* [TASK INPUT]:
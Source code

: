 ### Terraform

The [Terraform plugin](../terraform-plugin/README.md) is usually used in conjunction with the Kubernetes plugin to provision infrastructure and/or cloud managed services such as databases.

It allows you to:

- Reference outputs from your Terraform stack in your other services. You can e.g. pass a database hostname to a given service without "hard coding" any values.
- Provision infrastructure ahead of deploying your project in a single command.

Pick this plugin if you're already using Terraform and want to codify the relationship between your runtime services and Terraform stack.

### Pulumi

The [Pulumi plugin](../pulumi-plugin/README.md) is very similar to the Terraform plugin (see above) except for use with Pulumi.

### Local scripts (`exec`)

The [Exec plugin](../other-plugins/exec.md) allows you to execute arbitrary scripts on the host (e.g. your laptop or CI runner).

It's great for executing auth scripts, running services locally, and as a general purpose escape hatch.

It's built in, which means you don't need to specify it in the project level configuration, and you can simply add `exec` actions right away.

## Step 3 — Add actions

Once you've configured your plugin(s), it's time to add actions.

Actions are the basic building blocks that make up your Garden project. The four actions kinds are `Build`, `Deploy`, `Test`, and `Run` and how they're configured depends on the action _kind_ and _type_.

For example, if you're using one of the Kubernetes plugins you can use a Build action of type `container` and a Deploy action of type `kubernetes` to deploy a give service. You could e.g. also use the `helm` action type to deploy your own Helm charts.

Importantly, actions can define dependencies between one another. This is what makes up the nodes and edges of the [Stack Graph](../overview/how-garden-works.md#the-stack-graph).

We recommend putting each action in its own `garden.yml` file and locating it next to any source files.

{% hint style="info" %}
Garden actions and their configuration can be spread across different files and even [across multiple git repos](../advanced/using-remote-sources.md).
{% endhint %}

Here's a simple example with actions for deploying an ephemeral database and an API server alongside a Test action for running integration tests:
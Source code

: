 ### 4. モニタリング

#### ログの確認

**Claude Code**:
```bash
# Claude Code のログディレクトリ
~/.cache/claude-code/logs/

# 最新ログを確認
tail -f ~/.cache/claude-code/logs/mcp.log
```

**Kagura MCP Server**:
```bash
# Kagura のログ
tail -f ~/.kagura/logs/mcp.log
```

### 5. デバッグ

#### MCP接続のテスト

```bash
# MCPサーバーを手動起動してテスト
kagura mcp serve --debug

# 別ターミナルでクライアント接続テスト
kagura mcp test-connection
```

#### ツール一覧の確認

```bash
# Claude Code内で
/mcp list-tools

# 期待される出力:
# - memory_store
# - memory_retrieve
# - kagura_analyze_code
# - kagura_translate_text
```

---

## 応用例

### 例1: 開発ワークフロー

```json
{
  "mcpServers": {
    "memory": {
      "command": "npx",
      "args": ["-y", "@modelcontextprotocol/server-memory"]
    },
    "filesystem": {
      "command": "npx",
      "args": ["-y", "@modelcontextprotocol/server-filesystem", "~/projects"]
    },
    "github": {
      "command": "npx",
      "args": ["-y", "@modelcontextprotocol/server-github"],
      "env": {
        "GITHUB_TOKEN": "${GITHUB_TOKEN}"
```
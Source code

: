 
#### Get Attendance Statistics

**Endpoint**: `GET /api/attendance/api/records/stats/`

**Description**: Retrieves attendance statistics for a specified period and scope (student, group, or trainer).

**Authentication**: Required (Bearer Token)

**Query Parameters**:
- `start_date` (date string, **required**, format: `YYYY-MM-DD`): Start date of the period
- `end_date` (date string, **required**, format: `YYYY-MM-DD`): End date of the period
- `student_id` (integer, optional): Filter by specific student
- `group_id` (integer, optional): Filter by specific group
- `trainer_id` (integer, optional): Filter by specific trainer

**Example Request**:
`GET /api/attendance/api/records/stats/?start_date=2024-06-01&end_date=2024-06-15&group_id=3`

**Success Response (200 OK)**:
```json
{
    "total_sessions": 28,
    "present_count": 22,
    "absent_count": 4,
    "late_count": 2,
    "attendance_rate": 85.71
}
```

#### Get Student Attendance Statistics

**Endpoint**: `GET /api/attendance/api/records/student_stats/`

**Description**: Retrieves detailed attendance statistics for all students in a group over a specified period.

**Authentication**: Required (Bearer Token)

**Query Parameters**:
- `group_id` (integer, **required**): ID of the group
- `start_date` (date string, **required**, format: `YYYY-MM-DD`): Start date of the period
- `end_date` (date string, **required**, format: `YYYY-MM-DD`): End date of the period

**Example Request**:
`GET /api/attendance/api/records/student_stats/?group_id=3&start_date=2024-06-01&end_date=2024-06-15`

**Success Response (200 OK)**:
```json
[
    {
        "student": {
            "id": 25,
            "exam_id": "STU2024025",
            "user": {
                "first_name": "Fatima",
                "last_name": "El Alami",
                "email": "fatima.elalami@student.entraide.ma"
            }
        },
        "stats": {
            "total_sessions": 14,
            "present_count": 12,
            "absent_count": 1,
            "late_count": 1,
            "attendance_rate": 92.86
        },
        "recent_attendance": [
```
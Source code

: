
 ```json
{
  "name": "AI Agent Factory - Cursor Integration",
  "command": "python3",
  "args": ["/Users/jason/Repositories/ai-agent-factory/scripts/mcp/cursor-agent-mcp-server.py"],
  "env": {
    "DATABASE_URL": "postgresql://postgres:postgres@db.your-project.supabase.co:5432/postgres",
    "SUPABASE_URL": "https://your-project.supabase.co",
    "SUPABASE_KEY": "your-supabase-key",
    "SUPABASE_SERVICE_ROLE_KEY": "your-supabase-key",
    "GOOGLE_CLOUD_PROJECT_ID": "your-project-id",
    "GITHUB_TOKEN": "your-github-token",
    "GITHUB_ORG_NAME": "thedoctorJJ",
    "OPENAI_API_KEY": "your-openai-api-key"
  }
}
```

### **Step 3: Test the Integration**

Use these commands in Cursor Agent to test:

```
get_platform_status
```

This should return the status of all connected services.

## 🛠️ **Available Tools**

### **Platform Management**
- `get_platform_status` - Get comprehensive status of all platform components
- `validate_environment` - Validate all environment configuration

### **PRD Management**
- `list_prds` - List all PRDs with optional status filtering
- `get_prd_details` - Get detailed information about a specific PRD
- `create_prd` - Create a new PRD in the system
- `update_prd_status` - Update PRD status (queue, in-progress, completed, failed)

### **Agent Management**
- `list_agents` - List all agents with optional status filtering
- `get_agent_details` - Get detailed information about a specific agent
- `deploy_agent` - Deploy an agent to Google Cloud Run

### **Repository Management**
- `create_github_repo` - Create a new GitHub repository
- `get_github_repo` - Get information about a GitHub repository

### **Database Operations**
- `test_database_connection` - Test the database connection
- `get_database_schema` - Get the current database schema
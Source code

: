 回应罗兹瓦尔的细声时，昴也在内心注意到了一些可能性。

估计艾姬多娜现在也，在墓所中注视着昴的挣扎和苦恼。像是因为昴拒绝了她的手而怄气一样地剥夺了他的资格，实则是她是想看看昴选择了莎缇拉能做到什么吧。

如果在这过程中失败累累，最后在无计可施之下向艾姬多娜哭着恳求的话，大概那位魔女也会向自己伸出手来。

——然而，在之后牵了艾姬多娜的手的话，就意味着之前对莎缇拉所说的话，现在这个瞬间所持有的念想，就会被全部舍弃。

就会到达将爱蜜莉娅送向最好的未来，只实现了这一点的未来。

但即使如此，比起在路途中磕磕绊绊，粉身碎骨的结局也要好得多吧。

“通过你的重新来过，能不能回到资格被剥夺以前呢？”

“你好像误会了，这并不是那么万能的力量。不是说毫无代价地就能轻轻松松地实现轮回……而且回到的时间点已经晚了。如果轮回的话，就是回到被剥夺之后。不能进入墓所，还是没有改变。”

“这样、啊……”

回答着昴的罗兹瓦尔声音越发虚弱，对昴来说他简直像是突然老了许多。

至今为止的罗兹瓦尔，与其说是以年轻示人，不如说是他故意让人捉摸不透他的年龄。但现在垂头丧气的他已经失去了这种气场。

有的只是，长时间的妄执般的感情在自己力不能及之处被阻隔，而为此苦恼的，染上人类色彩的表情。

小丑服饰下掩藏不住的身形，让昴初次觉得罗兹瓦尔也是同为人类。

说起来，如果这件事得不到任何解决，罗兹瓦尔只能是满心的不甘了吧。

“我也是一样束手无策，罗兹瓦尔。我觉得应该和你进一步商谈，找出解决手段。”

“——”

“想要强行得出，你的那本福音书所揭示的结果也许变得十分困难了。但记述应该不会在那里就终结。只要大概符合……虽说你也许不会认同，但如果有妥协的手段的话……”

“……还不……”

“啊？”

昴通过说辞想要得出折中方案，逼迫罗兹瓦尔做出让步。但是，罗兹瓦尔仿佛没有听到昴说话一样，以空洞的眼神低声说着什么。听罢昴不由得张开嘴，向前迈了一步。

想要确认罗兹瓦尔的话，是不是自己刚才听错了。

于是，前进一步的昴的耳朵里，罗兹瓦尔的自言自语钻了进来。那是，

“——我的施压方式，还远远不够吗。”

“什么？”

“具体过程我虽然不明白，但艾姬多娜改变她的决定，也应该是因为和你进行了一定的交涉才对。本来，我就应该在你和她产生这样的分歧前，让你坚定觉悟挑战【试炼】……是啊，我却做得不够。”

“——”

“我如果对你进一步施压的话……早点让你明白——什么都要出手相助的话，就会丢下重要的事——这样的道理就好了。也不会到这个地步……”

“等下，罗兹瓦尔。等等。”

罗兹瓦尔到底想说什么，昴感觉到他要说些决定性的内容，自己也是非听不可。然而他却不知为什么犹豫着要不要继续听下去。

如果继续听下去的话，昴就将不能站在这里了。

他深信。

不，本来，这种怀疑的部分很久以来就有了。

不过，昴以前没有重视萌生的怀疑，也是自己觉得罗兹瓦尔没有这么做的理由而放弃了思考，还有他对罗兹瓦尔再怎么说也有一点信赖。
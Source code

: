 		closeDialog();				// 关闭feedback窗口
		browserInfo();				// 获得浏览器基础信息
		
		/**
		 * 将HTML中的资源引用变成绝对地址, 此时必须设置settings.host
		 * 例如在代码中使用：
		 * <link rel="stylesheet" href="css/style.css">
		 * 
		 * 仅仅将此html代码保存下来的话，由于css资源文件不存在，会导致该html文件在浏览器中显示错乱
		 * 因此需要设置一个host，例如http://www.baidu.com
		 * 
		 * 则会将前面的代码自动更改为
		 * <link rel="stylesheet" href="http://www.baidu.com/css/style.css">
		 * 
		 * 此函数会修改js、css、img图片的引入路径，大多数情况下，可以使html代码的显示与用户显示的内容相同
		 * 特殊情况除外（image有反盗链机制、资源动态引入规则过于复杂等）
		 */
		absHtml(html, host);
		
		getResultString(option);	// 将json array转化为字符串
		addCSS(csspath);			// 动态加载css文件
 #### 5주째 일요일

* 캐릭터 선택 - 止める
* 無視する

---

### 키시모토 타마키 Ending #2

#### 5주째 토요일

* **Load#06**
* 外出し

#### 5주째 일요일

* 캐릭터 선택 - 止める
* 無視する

* [INSTRUCTIONS FOR THE TASK]: Look back at the data above. Transcribe exactly the lines starting at the line that contains "It allows you" and ending at the line that contains "- Provision infrastructure".

* [REPLY TO THE TASK]:
It allows you to:

- Reference outputs from your Terraform stack in your other services. You can e.g. pass a database hostname to a given service without "hard coding" any values.
- Provision infrastructure ahead of deploying your project in a single command.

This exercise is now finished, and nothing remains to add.